Work instruction
Return the data given below exactly as it appears.

-- Entries provided follows --

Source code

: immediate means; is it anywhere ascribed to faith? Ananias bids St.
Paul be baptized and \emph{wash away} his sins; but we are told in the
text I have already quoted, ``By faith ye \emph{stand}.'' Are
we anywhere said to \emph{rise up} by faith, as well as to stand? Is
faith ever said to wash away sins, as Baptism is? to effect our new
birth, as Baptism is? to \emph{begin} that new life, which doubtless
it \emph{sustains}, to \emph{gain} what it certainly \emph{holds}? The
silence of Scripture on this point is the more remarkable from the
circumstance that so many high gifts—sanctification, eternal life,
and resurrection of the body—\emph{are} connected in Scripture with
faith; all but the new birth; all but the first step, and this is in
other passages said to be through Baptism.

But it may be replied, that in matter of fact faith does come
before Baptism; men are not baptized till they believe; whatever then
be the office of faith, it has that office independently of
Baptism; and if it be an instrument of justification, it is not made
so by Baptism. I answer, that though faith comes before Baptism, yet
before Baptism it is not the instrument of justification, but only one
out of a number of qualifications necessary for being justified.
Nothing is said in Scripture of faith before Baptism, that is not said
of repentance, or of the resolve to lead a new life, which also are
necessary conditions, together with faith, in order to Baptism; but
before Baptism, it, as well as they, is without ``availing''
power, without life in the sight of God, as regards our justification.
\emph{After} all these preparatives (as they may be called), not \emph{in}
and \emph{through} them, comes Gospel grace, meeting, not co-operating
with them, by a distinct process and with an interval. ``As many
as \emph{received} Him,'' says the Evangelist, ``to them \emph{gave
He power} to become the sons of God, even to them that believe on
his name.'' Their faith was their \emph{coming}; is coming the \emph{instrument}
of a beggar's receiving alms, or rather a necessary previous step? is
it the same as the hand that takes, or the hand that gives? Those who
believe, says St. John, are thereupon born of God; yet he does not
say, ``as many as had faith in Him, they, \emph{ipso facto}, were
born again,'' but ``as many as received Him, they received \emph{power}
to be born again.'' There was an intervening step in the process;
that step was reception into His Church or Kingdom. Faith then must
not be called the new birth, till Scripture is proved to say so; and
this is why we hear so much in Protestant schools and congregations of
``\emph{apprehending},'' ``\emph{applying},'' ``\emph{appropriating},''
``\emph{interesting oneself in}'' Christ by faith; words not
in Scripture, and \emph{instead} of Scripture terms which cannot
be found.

-- Entries provided concluded --

The completed task
Source code

: immediate means; is it anywhere ascribed to faith? Ananias bids St.
Paul be baptized and \emph{wash away} his sins; but we are told in the
text I have already quoted, ``By faith ye \emph{stand}.'' Are
we anywhere said to \emph{rise up} by faith, as well as to stand? Is
faith ever said to wash away sins, as Baptism is? to effect our new
birth, as Baptism is? to \emph{begin} that new life, which doubtless
it \emph{sustains}, to \emph{gain} what it certainly \emph{holds}? The
silence of Scripture on this point is the more remarkable from the
circumstance that so many high gifts—sanctification, eternal life,
and resurrection of the body—\emph{are} connected in Scripture with
faith; all but the new birth; all but the first step, and this is in
other passages said to be through Baptism.

But it may be replied, that in matter of fact faith does come
before Baptism; men are not baptized till they believe; whatever then
be the office of faith, it has that office independently of
Baptism; and if it be an instrument of justification, it is not made
so by Baptism. I answer, that though faith comes before Baptism, yet
before Baptism it is not the instrument of justification, but only one
out of a number of qualifications necessary for being justified.
Nothing is said in Scripture of faith before Baptism, that is not said
of repentance, or of the resolve to lead a new life, which also are
necessary conditions, together with faith, in order to Baptism; but
before Baptism, it, as well as they, is without ``availing''
power, without life in the sight of God, as regards our justification.
\emph{After} all these preparatives (as they may be called), not \emph{in}
and \emph{through} them, comes Gospel grace, meeting, not co-operating
with them, by a distinct process and with an interval. ``As many
as \emph{received} Him,'' says the Evangelist, ``to them \emph{gave
He power} to become the sons of God, even to them that believe on
his name.'' Their faith was their \emph{coming}; is coming the \emph{instrument}
of a beggar's receiving alms, or rather a necessary previous step? is
it the same as the hand that takes, or the hand that gives? Those who
believe, says St. John, are thereupon born of God; yet he does not
say, ``as many as had faith in Him, they, \emph{ipso facto}, were
born again,'' but ``as many as received Him, they received \emph{power}
to be born again.'' There was an intervening step in the process;
that step was reception into His Church or Kingdom. Faith then must
not be called the new birth, till Scripture is proved to say so; and
this is why we hear so much in Protestant schools and congregations of
``\emph{apprehending},'' ``\emph{applying},'' ``\emph{appropriating},''
``\emph{interesting oneself in}'' Christ by faith; words not
in Scripture, and \emph{instead} of Scripture terms which cannot
be found.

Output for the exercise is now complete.